It’s the Yaris iA, which was badged as a Scion last year, but it’s not that anymore, either.
It’s actually a Mazda2 . . . which you can’t buy at a Mazda store.
Toyota will sell you one, though.
WHAT IT IS
The iA is a car in search of a home.
Toyota bought Mazda2s to rebadge and sell as iAs through its youth-brand small car line, Scion. This kind of thing is common because it saves the cost of developing a new car from the wheels up and in this case, it gave Scion something Mazda dealers didn’t have.
But then the Scion brand went away and something had to be done with all those cars.
So, they got rebranded for the third time — this time as Toyotas.
Not that there’s anything wrong with that.

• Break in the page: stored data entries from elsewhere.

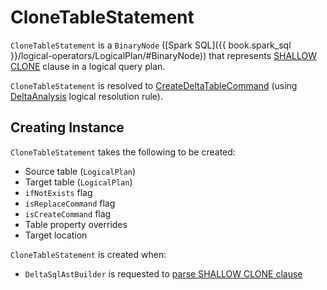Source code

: # CloneTableStatement

`CloneTableStatement` is a `BinaryNode` ([Spark SQL]({{ book.spark_sql }}/logical-operators/LogicalPlan/#BinaryNode)) that represents [SHALLOW CLONE](../../sql/DeltaSqlAstBuilder.md#visitClone) clause in a logical query plan.

`CloneTableStatement` is resolved to [CreateDeltaTableCommand](../CreateDeltaTableCommand.md) (using [DeltaAnalysis](../../DeltaAnalysis.md#resolveCloneCommand) logical resolution rule).

## Creating Instance

`CloneTableStatement` takes the following to be created:

* <span id="source"> Source table (`LogicalPlan`)
* <span id="target"> Target table (`LogicalPlan`)
* <span id="ifNotExists"> `ifNotExists` flag
* <span id="isReplaceCommand"> `isReplaceCommand` flag
* <span id="isCreateCommand"> `isCreateCommand` flag
* <span id="tablePropertyOverrides"> Table property overrides
* <span id="targetLocation"> Target location

`CloneTableStatement` is created when:

* `DeltaSqlAstBuilder` is requested to [parse SHALLOW CLONE clause](../../sql/DeltaSqlAstBuilder.md#visitClone)
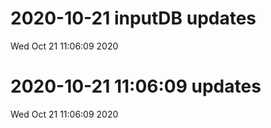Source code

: 
# 2020-10-21 inputDB updates 
 Wed Oct 21 11:06:09 2020 


# 2020-10-21 11:06:09 updates 
 Wed Oct 21 11:06:09 2020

Not if you like a perky, extremely fuel-efficient, space-efficient, features-laden (standard 7-inch LCD screen with apps, push-button ignition, collision-avoidance system) and very affordable small sedan that — for whatever reason — Mazda has decided not to sell here under its own label.
Base price is $15,950 for an iA with a six-speed manual transmission.

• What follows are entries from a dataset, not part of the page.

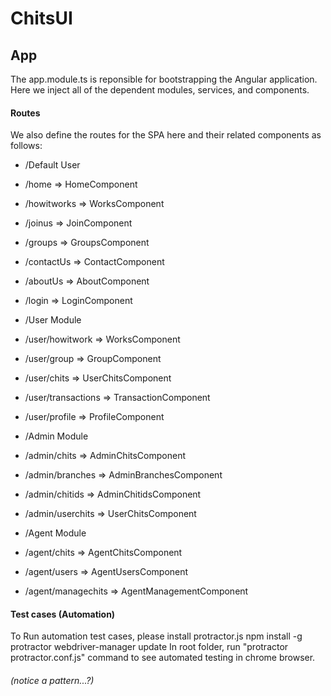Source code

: # ChitsUI
## App
The app.module.ts is reponsible for bootstrapping the Angular application. Here we inject all of the dependent modules, services,
and components.

#### Routes

We also define the routes for the SPA here and their related components as follows:
* /Default User
* /home => HomeComponent
* /howitworks => WorksComponent
* /joinus => JoinComponent
* /groups => GroupsComponent
* /contactUs => ContactComponent
* /aboutUs => AboutComponent
* /login  => LoginComponent

* /User Module
* /user/howitwork => WorksComponent
* /user/group => GroupComponent
* /user/chits => UserChitsComponent
* /user/transactions => TransactionComponent
* /user/profile => ProfileComponent

* /Admin Module
* /admin/chits => AdminChitsComponent
* /admin/branches => AdminBranchesComponent
* /admin/chitids => AdminChitidsComponent
* /admin/userchits => UserChitsComponent

* /Agent Module
* /agent/chits => AgentChitsComponent
* /agent/users => AgentUsersComponent
* /agent/managechits => AgentManagementComponent

#### Test cases (Automation)
To Run automation test cases, please install protractor.js 
npm install -g protractor
webdriver-manager update
In root folder, run "protractor protractor.conf.js" command to see automated testing in chrome browser.

###### (notice a pattern...?)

With the optional six-speed automatic — which features rev-matching downshifts — the price tag is $17,050.
The primary cross-shop is Ford’s Fiesta, which costs less to start ($13,960) and is available in both sedan and five-door hatchback versions. Its chief deficits relative to the MazdaYota are a much tighter back seat (31.2 inches of legroom vs. 34.4 inches in the iA) and fewer standard amenities.
You might also want to consider the iA as an alternative to Corolla — which costs about $2k more to start and isn’t as fun to drive, in part because it’s only available with an automatic transmission and in part because it’s a Toyota — and hasn’t got the Mazda’s sporty reflexes.

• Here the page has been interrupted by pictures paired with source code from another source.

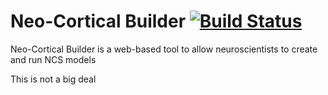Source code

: # Neo-Cortical Builder [![Build Status](https://travis-ci.org/BrainComputationLab/ncb.png)](https://travis-ci.org/BrainComputationLab/ncb)

Neo-Cortical Builder is a web-based tool to allow neuroscientists to create and run NCS models

This is not a big deal
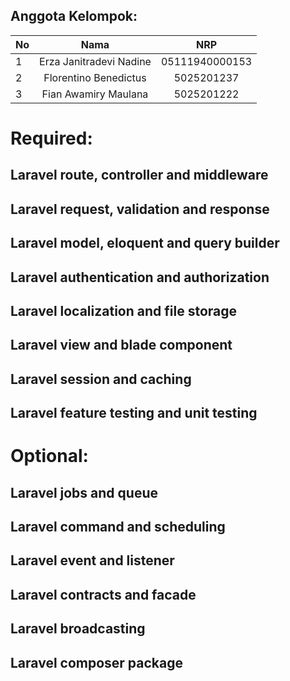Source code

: ## Anggota Kelompok:
| No | Nama  | NRP |
| ------------- |:-------------:| :-----:|
| 1 | Erza Janitradevi Nadine |   05111940000153 |
| 2 | Florentino Benedictus|   5025201237 |
| 3 | Fian Awamiry Maulana | 5025201222 |
# Required:
## Laravel route, controller and middleware
## Laravel request, validation and response
## Laravel model, eloquent and query builder
## Laravel authentication and authorization
## Laravel localization and file storage
## Laravel view and blade component
## Laravel session and caching
## Laravel feature testing and unit testing
# Optional:
## Laravel jobs and queue
## Laravel command and scheduling
## Laravel event and listener
## Laravel contracts and facade
## Laravel broadcasting
## Laravel composer package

Finally — and confusingly — there is the other Yaris. The hatchback coupe/five-door, which is a totally different (Toyota-built) car. It’s smaller overall by about a foot and a bit less (but not much less) roomy inside. It’s priced very similarly — $15,250 to start — but it’s not nearly as nice a car, in terms of standard features and amenities. Probably the only reason it’s still in the lineup is because it gives Toyota a two-door hatch and a five-door hatch in this price range, for those who like the iA but don’t like four doors (or a trunk vs. a cargo hatch).
The 2017 “Toyota” iA is the same car as last year’s “Scion” iA.
Sans the Scion badges.
More standard features than the competition — and some features it comes standard with aren’t even available as options in the competition.
Good-sized trunk (13.5 cubic feet) for a small sedan.
Excellent gas mileage with better acceleration than Fiesta.
WHAT’S NOT SO GOOD
Sedan-only body style. Not as cargo-friendly as hatchback Fiesta.
Mazda-designed LCD interface looks slick but isn’t the easiest to use.
The 50 MPG-capable Sky-D diesel engine that was on deck has been put on permanent hold.
UNDER THE HOOD
The iA’s 1.5 liter engine makes 106 hp, a bit less than the Fiesta’s slightly larger 1.6 liter, 120 hp standard engine — but the iA weighs about 152 pounds less (2,385 lbs. for the six-speed manual version vs. 2,537 lbs. for the five-speed manual/2.0-equipped Fiesta) and so is quicker.
It takes the Toyota-incarnated Mazda about 8.9 seconds to get to 60 with the six-speed manual vs. about 9.5 for the Ford.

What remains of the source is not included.